Looking ahead, our panel of analysts expects annual GDP growth to normalize in H2 this year as the low base effect fades, but it should remain upbeat nonetheless. Domestic demand should continue to improve amid pent-up spending and as looser restrictions support private consumption and fixed investment. Nevertheless, headwinds still persist due to elevated public debt, high unemployment and inflation, sociopolitical instability, the spread of the Delta variant globally and the recent hawkish turn from key central banks such as those of Brazil, Chile and Mexico.
Insights from Our Analyst Network
Commenting on the recent shift in monetary stances at key central banks, analysts at Scotiabank noted:
“Latam central banks are grappling with rising inflation and the need to get the timing right on unwinding extraordinarily accommodative monetary conditions. Moving too soon, too aggressively could imperil recovery. Waiting too long risks embedding temporary inflation into expectations.”

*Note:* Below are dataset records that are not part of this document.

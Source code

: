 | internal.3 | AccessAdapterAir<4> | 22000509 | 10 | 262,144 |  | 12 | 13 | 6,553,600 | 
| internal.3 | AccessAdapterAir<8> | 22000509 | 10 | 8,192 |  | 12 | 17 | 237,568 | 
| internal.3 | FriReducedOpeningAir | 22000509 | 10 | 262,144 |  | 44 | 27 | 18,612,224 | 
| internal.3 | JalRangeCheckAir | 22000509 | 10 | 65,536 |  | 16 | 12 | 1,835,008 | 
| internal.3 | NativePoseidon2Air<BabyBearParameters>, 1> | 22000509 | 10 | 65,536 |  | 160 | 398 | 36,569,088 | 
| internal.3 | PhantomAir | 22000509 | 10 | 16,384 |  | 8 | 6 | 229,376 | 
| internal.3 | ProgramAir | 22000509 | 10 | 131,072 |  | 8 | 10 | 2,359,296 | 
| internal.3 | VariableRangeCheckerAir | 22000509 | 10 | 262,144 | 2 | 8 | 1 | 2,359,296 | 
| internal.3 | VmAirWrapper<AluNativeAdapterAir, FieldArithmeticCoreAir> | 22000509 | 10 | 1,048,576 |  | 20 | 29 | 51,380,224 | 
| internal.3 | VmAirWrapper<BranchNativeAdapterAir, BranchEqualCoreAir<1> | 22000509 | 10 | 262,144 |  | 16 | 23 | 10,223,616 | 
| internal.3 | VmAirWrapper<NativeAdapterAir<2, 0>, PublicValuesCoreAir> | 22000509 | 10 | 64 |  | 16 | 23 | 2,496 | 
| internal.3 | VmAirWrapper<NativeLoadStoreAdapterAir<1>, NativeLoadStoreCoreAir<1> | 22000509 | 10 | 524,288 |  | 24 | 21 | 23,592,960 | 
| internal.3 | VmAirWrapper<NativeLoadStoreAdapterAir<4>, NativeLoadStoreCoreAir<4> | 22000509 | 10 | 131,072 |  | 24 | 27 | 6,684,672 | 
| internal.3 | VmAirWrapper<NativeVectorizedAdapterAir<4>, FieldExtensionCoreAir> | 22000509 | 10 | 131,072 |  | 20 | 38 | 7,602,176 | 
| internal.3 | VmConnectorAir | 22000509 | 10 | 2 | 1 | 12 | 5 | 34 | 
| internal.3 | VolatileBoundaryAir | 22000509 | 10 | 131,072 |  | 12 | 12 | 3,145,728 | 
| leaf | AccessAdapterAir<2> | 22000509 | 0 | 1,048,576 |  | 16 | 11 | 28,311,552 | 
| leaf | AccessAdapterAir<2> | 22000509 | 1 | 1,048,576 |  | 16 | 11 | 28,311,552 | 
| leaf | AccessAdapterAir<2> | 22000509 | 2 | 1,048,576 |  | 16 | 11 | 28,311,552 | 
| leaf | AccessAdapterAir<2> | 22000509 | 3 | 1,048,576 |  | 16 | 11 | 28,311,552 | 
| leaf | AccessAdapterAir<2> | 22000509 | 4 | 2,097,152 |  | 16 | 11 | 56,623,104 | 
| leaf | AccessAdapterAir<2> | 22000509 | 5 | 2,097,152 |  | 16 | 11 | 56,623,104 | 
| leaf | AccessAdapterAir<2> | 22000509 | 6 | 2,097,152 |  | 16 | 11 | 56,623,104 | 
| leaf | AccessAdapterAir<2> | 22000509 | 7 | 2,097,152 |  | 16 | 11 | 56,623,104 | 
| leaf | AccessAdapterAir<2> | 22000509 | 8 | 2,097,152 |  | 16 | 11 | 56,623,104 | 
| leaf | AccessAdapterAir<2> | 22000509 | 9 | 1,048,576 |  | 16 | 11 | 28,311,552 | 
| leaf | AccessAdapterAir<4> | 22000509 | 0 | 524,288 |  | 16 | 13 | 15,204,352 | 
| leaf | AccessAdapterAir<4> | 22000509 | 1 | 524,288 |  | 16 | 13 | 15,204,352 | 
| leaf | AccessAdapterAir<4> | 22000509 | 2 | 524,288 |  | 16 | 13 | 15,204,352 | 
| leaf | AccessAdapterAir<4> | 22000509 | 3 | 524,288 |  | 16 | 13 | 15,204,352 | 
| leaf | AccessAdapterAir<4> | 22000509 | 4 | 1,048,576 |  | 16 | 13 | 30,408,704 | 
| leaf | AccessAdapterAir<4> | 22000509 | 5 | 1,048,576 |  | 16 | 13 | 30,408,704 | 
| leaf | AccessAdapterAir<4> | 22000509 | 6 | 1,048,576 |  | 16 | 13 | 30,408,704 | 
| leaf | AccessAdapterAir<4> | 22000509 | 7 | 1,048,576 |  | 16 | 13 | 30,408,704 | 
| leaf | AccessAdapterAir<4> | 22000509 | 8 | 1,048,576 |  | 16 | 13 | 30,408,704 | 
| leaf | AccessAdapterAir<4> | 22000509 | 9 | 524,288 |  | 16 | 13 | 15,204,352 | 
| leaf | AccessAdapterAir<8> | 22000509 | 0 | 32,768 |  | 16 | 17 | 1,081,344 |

Commenting on the economic outlook for heavyweight Brazil in H2, analysts at the EIU noted:
“The growth rate in 2021 overall will be mostly due to strong statistical carryover effects (3.6%) from 2020, as sequential growth will be curbed by rising interest rates and inflation, and a slow vaccine rollout. Our expectation of a gradual pickup during the second half of the year assumes that potential further major waves of coronavirus cases and mobility restrictions have less of an impact on activity as economic actors adapt and the vaccine rollout advances. Another risk to our forecast later this year is the impact of droughts on electricity production, which could lead to power rationing, outages and tariff hikes.”